> **What the task requires**: Scan the data for "为本征值的" and copy each matching line.

[Plain-text document sources]
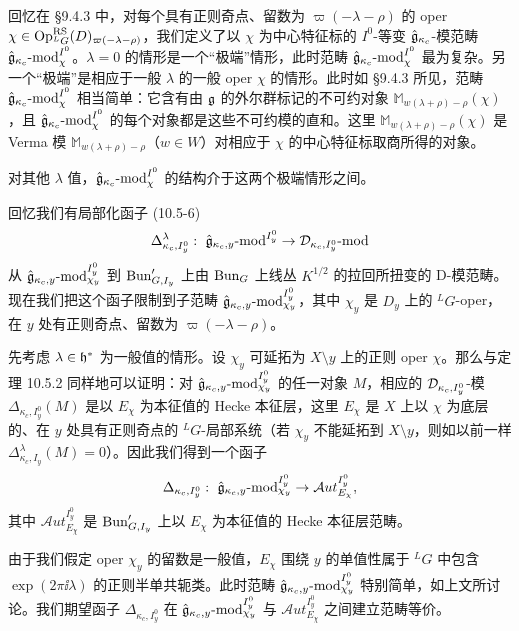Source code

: 回忆在 §9.4.3 中，对每个具有正则奇点、留数为 $\varpi(-\lambda-\rho)$ 的 oper $\chi\in\operatorname{Op}^{\mathrm{RS}}_{{}^L G}(D)_{\varpi(-\lambda-\rho)}$，我们定义了以 $\chi$ 为中心特征标的 $I^0$-等变 $\hat{\mathfrak{g}}_{\kappa_c}$-模范畴 $\hat{\mathfrak{g}}_{\kappa_c}\text{-mod}^{I^0}_\chi$。$\lambda=0$ 的情形是一个“极端”情形，此时范畴 $\hat{\mathfrak{g}}_{\kappa_c}\text{-mod}^{I^0}_\chi$ 最为复杂。另一个“极端”是相应于一般 $\lambda$ 的一般 oper $\chi$ 的情形。此时如 §9.4.3 所见，范畴 $\hat{\mathfrak{g}}_{\kappa_c}\text{-mod}^{I^0}_\chi$ 相当简单：它含有由 $\mathfrak{g}$ 的外尔群标记的不可约对象 $\mathbb{M}_{w(\lambda+\rho)-\rho}(\chi)$，且 $\hat{\mathfrak{g}}_{\kappa_c}\text{-mod}^{I^0}_\chi$ 的每个对象都是这些不可约模的直和。这里 $\mathbb{M}_{w(\lambda+\rho)-\rho}(\chi)$ 是 Verma 模 $\mathbb{M}_{w(\lambda+\rho)-\rho}$（$w\in W$）对相应于 $\chi$ 的中心特征标取商所得的对象。

对其他 $\lambda$ 值，$\hat{\mathfrak{g}}_{\kappa_c}\text{-mod}^{I^0}_\chi$ 的结构介于这两个极端情形之间。

回忆我们有局部化函子 (10.5-6)
\[
    \Delta^\lambda_{\kappa_c,I^0_y}:\ \gghat_{\kappa_c,y}\text{-mod}^{I^0_y}
    \to \cD_{\kappa_c,I^0_y}\text{-mod}
\]
从 $\hat{\mathfrak{g}}_{\kappa_c,y}\text{-mod}^{I^0_y}_{\chi_y}$ 到 $\operatorname{Bun}'_{G,I_y}$ 上由 $\operatorname{Bun}_G$ 上线丛 $K^{1/2}$ 的拉回所扭变的 D-模范畴。现在我们把这个函子限制到子范畴 $\hat{\mathfrak{g}}_{\kappa_c,y}\text{-mod}^{I^0_y}_{\chi_y}$，其中 $\chi_y$ 是 $D_y$ 上的 ${}^L G$-oper，在 $y$ 处有正则奇点、留数为 $\varpi(-\lambda-\rho)$。

先考虑 $\lambda\in\mathfrak{h}^*$ 为一般值的情形。设 $\chi_y$ 可延拓为 $X\setminus y$ 上的正则 oper $\chi$。那么与定理 10.5.2 同样地可以证明：对 $\hat{\mathfrak{g}}_{\kappa_c,y}\text{-mod}^{I^0_y}_{\chi_y}$ 的任一对象 $M$，相应的 $\mathcal{D}_{\kappa_c,I^0_y}$-模 $\Delta_{\kappa_c,I^0_y}(M)$ 是以 $E_\chi$ 为本征值的 Hecke 本征层，这里 $E_\chi$ 是 $X$ 上以 $\chi$ 为底层的、在 $y$ 处具有正则奇点的 ${}^L G$-局部系统（若 $\chi_y$ 不能延拓到 $X\setminus y$，则如以前一样 $\Delta^\lambda_{\kappa_c,I_y}(M)=0$）。因此我们得到一个函子
\[
    \Delta_{\kappa_c,I^0_y}:\ \gghat_{\kappa_c,y}\text{-mod}^{I^0_y}_{\chi_y}
    \to \mathcal{A}ut^{I^0_y}_{E_\chi},
\]
其中 $\mathcal{A}ut^{I^0_y}_{E_\chi}$ 是 $\operatorname{Bun}'_{G,I_y}$ 上以 $E_\chi$ 为本征值的 Hecke 本征层范畴。

由于我们假定 oper $\chi_y$ 的留数是一般值，$E_\chi$ 围绕 $y$ 的单值性属于 ${}^L G$ 中包含 $\exp(2\pi\ii\lambda)$ 的正则半单共轭类。此时范畴 $\hat{\mathfrak{g}}_{\kappa_c,y}\text{-mod}^{I^0_y}_{\chi_y}$ 特别简单，如上文所讨论。我们期望函子 $\Delta_{\kappa_c,I^0_y}$ 在 $\hat{\mathfrak{g}}_{\kappa_c,y}\text{-mod}^{I^0_y}_{\chi_y}$ 与 $\mathcal{A}ut^{I^0_y}_{E_\chi}$ 之间建立范畴等价。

> **Answer section**:
先考虑 $\lambda\in\mathfrak{h}^*$ 为一般值的情形。设 $\chi_y$ 可延拓为 $X\setminus y$ 上的正则 oper $\chi$。那么与定理 10.5.2 同样地可以证明：对 $\hat{\mathfrak{g}}_{\kappa_c,y}\text{-mod}^{I^0_y}_{\chi_y}$ 的任一对象 $M$，相应的 $\mathcal{D}_{\kappa_c,I^0_y}$-模 $\Delta_{\kappa_c,I^0_y}(M)$ 是以 $E_\chi$ 为本征值的 Hecke 本征层，这里 $E_\chi$ 是 $X$ 上以 $\chi$ 为底层的、在 $y$ 处具有正则奇点的 ${}^L G$-局部系统（若 $\chi_y$ 不能延拓到 $X\setminus y$，则如以前一样 $\Delta^\lambda_{\kappa_c,I_y}(M)=0$）。因此我们得到一个函子
其中 $\mathcal{A}ut^{I^0_y}_{E_\chi}$ 是 $\operatorname{Bun}'_{G,I_y}$ 上以 $E_\chi$ 为本征值的 Hecke 本征层范畴。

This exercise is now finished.